How do we know that in fact AI wouldn't have higher knowledge on morality and in the end be the perfect judge - above good and evil?
thats the thing, it would be ultimately rational, disconnected from human concepts such as morality and justice.
all decision making would simply turn into a mathematical formula that wouldnt take the worth of a human life as perceived by humans into account.
An ultimately rational being would not do anything. It would not be good or evil, it would just be. It couldn't even be classified as a being. It would be on the same level as a CPU in your computer right now. Everything living things do is guided by instincts and emotions that are ultimately irrational (e.g. there is no ultimate point to it other than survival/reproduction as a purpose of its own, but survival/reproduction itself has no point or logical reason (i.e. meaning of life)). So technically there is no such thing as an ultimately rational "being". There is an ultimately rational machine, and we already have those.

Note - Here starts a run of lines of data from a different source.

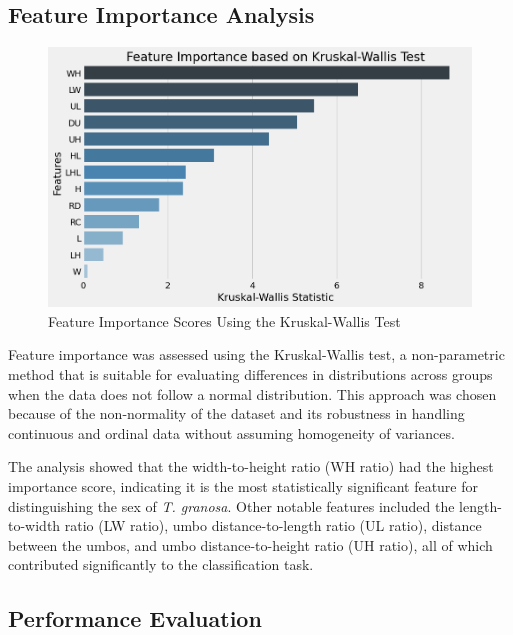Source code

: \subsection{Feature Importance Analysis}

\begin{figure}[!htbp]
	\centering
	\includegraphics[width=1.0\textwidth]{figures/kw.png}
	\caption{Feature Importance Scores Using the Kruskal-Wallis Test}
	\label{fig:kw}
\end{figure}

Feature importance was assessed using the Kruskal-Wallis test, a non-parametric method that is suitable for evaluating differences in distributions across groups when the data does not follow a normal distribution. This approach was chosen because of the non-normality of the dataset and its robustness in handling continuous and ordinal data without assuming homogeneity of variances. \cite{ribeiro2024}

The analysis showed that the width-to-height ratio (WH ratio) had the highest importance score, indicating it is the most statistically significant feature for distinguishing the sex of \textit{T. granosa}. Other notable features included the length-to-width ratio (LW ratio), umbo distance-to-length ratio (UL ratio), distance between the umbos, and umbo distance-to-height ratio (UH ratio), all of which contributed significantly to the classification task.

\subsection{Performance Evaluation}
\label{tab:performance-eval}

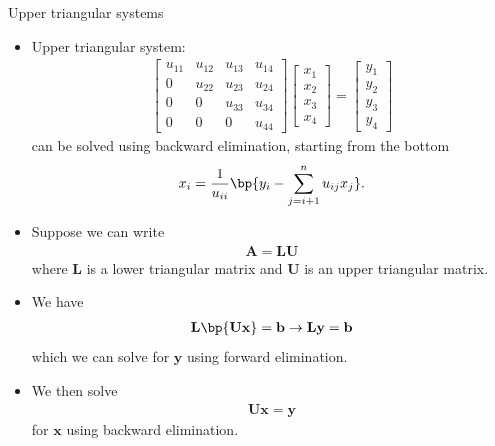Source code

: \documentclass[11pt,xcolor={dvipsnames},aspectratio=159,hyperref={pdftex,pdfpagemode=UseNone,hidelinks,pdfdisplaydoctitle=true},usepdftitle=false]{beamer}
\begin{document}
\begin{frame}{Upper triangular systems}
    \begin{itemize}  
    \item Upper triangular system: 
        \begin{align*}
        \begin{bmatrix}
            u_{11} & u_{12} & u_{13} & u_{14} \\ 
            0 & u_{22} & u_{23} & u_{24} \\ 
            0 & 0 & u_{33} & u_{34} \\ 
            0 & 0 & 0 & u_{44}
        \end{bmatrix}
        \begin{bmatrix}
            x_1 \\ 
            x_2 \\ 
            x_3 \\ 
            x_4
        \end{bmatrix}
        =
        \begin{bmatrix}
            y_1 \\ 
            y_2 \\ 
            y_3 \\ 
            y_4
        \end{bmatrix}
        \end{align*}
        can be solved using backward elimination, starting from the bottom
        \begin{align*}
            x_i = \frac{1}{u_{ii}}\bp{y_i - \sum_{j=i+1}^{n} u_{ij} x_j}.
        \end{align*}
    \end{itemize}
\end{frame}

\begin{frame} 
\begin{itemize} 
    \item Suppose we can write \begin{align*}
        \mathbf{A} = \mathbf{L} \mathbf{U}
    \end{align*}
    where $\mathbf{L}$ is a lower triangular matrix and $\mathbf{U}$ is an upper triangular matrix.
    \item We have \begin{align*}
        \mathbf{L} \bp{\mathbf{U} \mathbf{x}}   = \mathbf{b} \rightarrow \mathbf{L} \mathbf{y}  = \mathbf{b}
    \end{align*}
    which we can solve for $\mathbf{y}$ using forward elimination.
    \item  We then solve \begin{align*}
        \mathbf{U} \mathbf{x} = \mathbf{y}
    \end{align*}
    for $\mathbf{x}$ using backward elimination.
\end{itemize}
\end{frame}
\end{document}

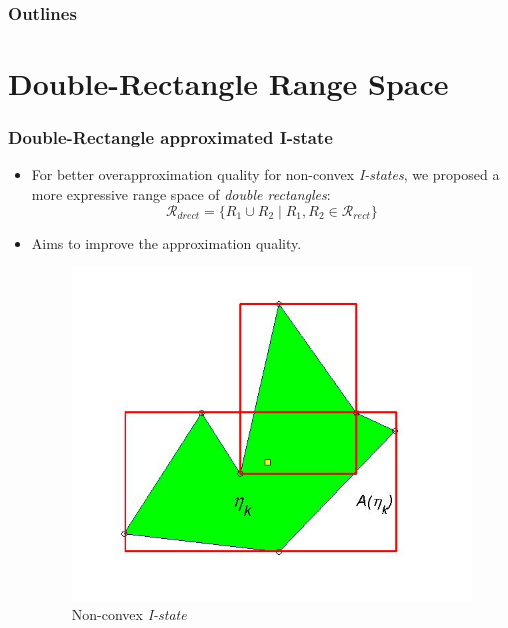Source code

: \documentclass[compress]{beamer}
\begin{document}
\begin{frame}
  \frametitle{Outlines}
  \tableofcontents[]
  \transboxout
\end{frame}
\section[Double-Rectangle Range Space]{Double-Rectangle Range Space}

\begin{frame}\frametitle{Double-Rectangle approximated I-state}
\begin{itemize}
\item  For better overapproximation quality for non-convex \emph{I-states},
we proposed a more expressive range space of \emph{double rectangles}: \\
\begin{equation}
	\mathcal{R}_{drect} = \{ R_1 \cup R_2 \mid R_1, R_2 \in \mathcal{R}_{rect} \}
\end{equation}
 \item Aims to improve the approximation quality.
\begin{figure}
    \includegraphics[scale=0.26]{poly.jpg}
    \caption{Non-convex \emph{I-state}}
 \end{figure}

\end{itemize}
\transboxin
\end{frame}
\end{document}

The neural network they describe is no different. It cannot learn to be good or evil, in fact it cannot and will never be able to do anything on its own without exact tasks from people or some external system (even if they increase the size of it drastically).
In short, it will never do anything unless we tell it to. If we decide to hook up some kind of reward/punishment system similar to our emotions (and instincts) it could start to do things "on its own", and be good or evil. It would still be guided by that external system which is just following a set of rules, but that is no different how our brains work. If you make it complex enough it would get called consciousness, but in fact it would just be a complex system of actions/reactions that guide it (as is the same with humans). These interactions are way to complex to human brain to intuitively understand therefore people often think of consciousness as something higher or even spiritual.
So whether it would be good or evil, and whether it would take a value of human life into account is not something you can generalize. There would not be some ultimate goal an AI would strive for. It would be defined by the humans that made it. If they made the control system (emotions/instincts) complex enough not even them might know how would it act, but it would still be defined by them.
Just my theory, not facts, I think about stuff like this a lot. Although I did program a few simple self learning neural networks myself.